For those who don’t know, the EM Drive is a propulsion device that is proposed to work without any fuel. The claim is that the invention uses only a modest amount of electricity, its intrinsic design, and the physical properties of the universe to produce thrust — a claim that seems to defy the laws of physics as we know them.
A number of authorities have tested the EM and Cannae drives, up to and including teams from NASA. They, like many before them, measured an extremely small amount of force in the predicted direction, and try as they might they could not figure out what was creating it — unless it was the drive. Skepticism has been widespread and vitriolic, but at the end of the day the results are what they are. Few have been willing to claim the EM Drive actually works, but the teams have nonetheless been unable to conclusively prove that it doesn’t work, and in science that carries a lot of weight.
NASA’s Eagleworks team conducted a test of an RF Resonant Cavity Thruster, and the paper reporting their inability to prove the null hypothesis only recently passed peer review — the final version will be published in December in the Journal of Propulsion and Power. At this point, the EM Drive will be important — if not for revolutionizing space travel, then at least for dramatically illustrating the difficulty of taking accurate force measurements at extremely low magnitudes.
So, now NASA is taking the testing to space, where fewer variables can muck up their results. Perhaps they’ve realized that, regardless of the outcome, indulging public curiosity in space tech will always pay dividends. Or, maybe they just want the public to stop asking about the damned sci-fi drive. There’s all sorts of unhelpful factoids floating around about the EM Drive, that it could get us to Proxima Centauri in 100 years — no, 20 years, no, two years! Or perhaps just the Moon in four hours. What?
Nonsense aside, you cannot completely ignore any idea with this sort of potential.
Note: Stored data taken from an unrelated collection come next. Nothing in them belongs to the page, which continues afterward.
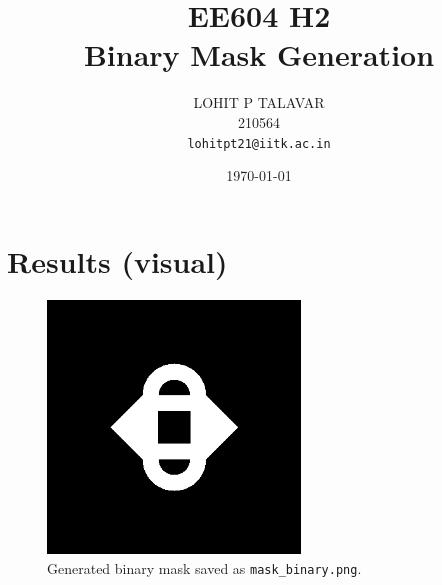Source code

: \documentclass[11pt,a4paper]{article}
\title{EE604 H2 \\ Binary Mask Generation}
\author{LOHIT P TALAVAR \\ 210564 \\ \texttt{lohitpt21@iitk.ac.in}}
\date{\today}
\begin{document}
\maketitle
\tableofcontents
\clearpage


\clearpage
\section{Results (visual)}
\begin{figure}[H]
  \centering
  \includegraphics[width=0.6\textwidth]{mask_binary.png}
  \caption{Generated binary mask saved as \texttt{mask\_binary.png}.}
  \label{fig:mask}
\end{figure}


\clearpage
\end{document}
Remember that this drive is theorized to work with no fuel, meaning that a solar-powered spacecraft could theoretically accelerate infinitely while reasonably close to a star. We could also imagine a nuclear-powered spacecraft with a finite, but still enormous lifetime, or a hybrid that uses nuclear fuel to continue accelerating between stars. We could finally get all that hover-stuff that science fiction once thought so likely — unlimited, clean thrust that even has the likely added benefit of being safe, since there’s no indication that the EM Drive produces a heated or otherwise harmful exhaust.
In principle, this means that the drive would be used somewhat like ion thrusters are used today. These drives produce low amounts of thrust for extremely long periods of time, but they do it by slowly consuming a fuel source. A tiny amount of this fuel, perhaps pressurized xenon gas or solid iodine, is released into the reaction chamber, then expelled out the back of the thruster by one of a number of methods. Since the process uses so little fuel per hour, and produces so little heat, it can be left on for long periods of time, more than making up for its lack of accelerating power by slowly accumulating speed or gently applying a constant force.
On the other hand, what does the EM Drive move, in order to move itself? It carries no fuel molecules to expel, which is how ion thrusters work. It doesn’t catch any particles hitting it from the universe, like a solar sail. If it does work, it seems to just… go, and that’s a big problem for physics. Possible explanations have had to invoke things like spontaneously forming particles in the vacuum of space, and a whole new theory of momentum.
Yes, it’s possible that the EM Drive accelerates because it is subject to wavelengths of black-body radiation that are larger than the universe itself and thus (obviously) its momentum becomes quantized. That’s the sort of theory needed to explain this “anomalous thrust device.” But in general, supporters have tried to argue that the drive works such that it doesn’t break the laws of physics rather than that the laws of physics have been proven wrong.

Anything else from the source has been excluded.